And lets not forget that the quality control of films has significantly improved from the old days. That fact should alleviate some of the need for a "safety factor". As far as I'm concerned, if the film does have extra usable real estate lower down the curve, I'll use it. And T-Max films do; they're my go to films for high contrast scenes.

"Safety factor" - Humbug! Instead of reading an old book containing theory, let's talk a walk on a gleaming glacier adjacent to dark pitted volcanic rock, and see who can bag the full textural range in the print or not. The Zonies will try to compress the high values using minus development, and end up with a certain amount of blaah, while paranoid "safety factor" types will overexpose the film and shoulder off the highlights and kill all the sparkle up there in that manner. I'd rather strategize with an appropriate film in the first place, and expose with it specifically in mind, and not some generic idea what film supposedly is.

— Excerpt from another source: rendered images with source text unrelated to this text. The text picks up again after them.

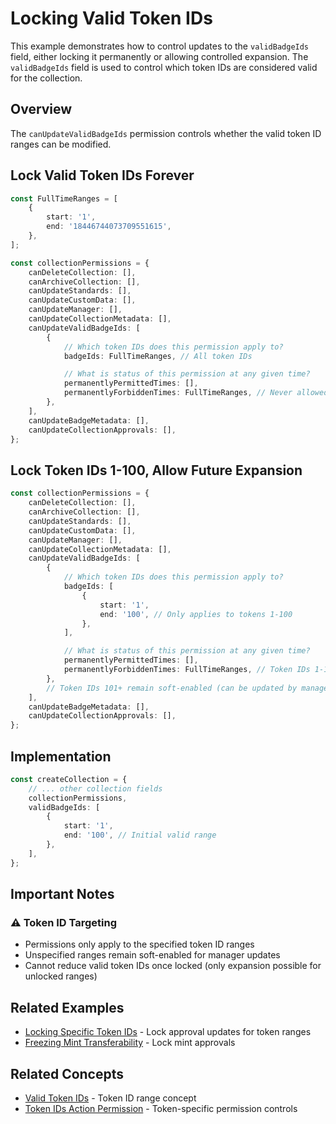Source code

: # Locking Valid Token IDs

This example demonstrates how to control updates to the `validBadgeIds` field, either locking it permanently or allowing controlled expansion. The `validBadgeIds` field is used to control which token IDs are considered valid for the collection.

## Overview

The `canUpdateValidBadgeIds` permission controls whether the valid token ID ranges can be modified.

## Lock Valid Token IDs Forever

```typescript
const FullTimeRanges = [
    {
        start: '1',
        end: '18446744073709551615',
    },
];

const collectionPermissions = {
    canDeleteCollection: [],
    canArchiveCollection: [],
    canUpdateStandards: [],
    canUpdateCustomData: [],
    canUpdateManager: [],
    canUpdateCollectionMetadata: [],
    canUpdateValidBadgeIds: [
        {
            // Which token IDs does this permission apply to?
            badgeIds: FullTimeRanges, // All token IDs

            // What is status of this permission at any given time?
            permanentlyPermittedTimes: [],
            permanentlyForbiddenTimes: FullTimeRanges, // Never allowed to update
        },
    ],
    canUpdateBadgeMetadata: [],
    canUpdateCollectionApprovals: [],
};
```

## Lock Token IDs 1-100, Allow Future Expansion

```typescript
const collectionPermissions = {
    canDeleteCollection: [],
    canArchiveCollection: [],
    canUpdateStandards: [],
    canUpdateCustomData: [],
    canUpdateManager: [],
    canUpdateCollectionMetadata: [],
    canUpdateValidBadgeIds: [
        {
            // Which token IDs does this permission apply to?
            badgeIds: [
                {
                    start: '1',
                    end: '100', // Only applies to tokens 1-100
                },
            ],

            // What is status of this permission at any given time?
            permanentlyPermittedTimes: [],
            permanentlyForbiddenTimes: FullTimeRanges, // Token IDs 1-100 locked forever
        },
        // Token IDs 101+ remain soft-enabled (can be updated by manager)
    ],
    canUpdateBadgeMetadata: [],
    canUpdateCollectionApprovals: [],
};
```

## Implementation

```typescript
const createCollection = {
    // ... other collection fields
    collectionPermissions,
    validBadgeIds: [
        {
            start: '1',
            end: '100', // Initial valid range
        },
    ],
};
```

## Important Notes

### ⚠️ Token ID Targeting

-   Permissions only apply to the specified token ID ranges
-   Unspecified ranges remain soft-enabled for manager updates
-   Cannot reduce valid token IDs once locked (only expansion possible for unlocked ranges)

## Related Examples

-   [Locking Specific Token IDs](./locking-specific-badge-ids.md) - Lock approval updates for token ranges
-   [Freezing Mint Transferability](./freezing-mint-transferability.md) - Lock mint approvals

## Related Concepts

-   [Valid Token IDs](../../concepts/valid-badge-ids.md) - Token ID range concept
-   [Token IDs Action Permission](../../concepts/permissions/balances-action-permission.md) - Token-specific permission controls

And it makes no difference whether we're talking about small format roll film or large format sheet film, except that with sheet film, you can assign different degrees of development to each image if you need to.

I don't think we should presume that the OP is doing the same kind of work you do. I am surprised how often ZS aficionados do this on forums. Most people use 35mm cameras and take photos of various things in various situations: sports, concerts, kids, people on the street, etc. The ZS is impractical for this. If you want to help, don't presume that your kind of work applies here.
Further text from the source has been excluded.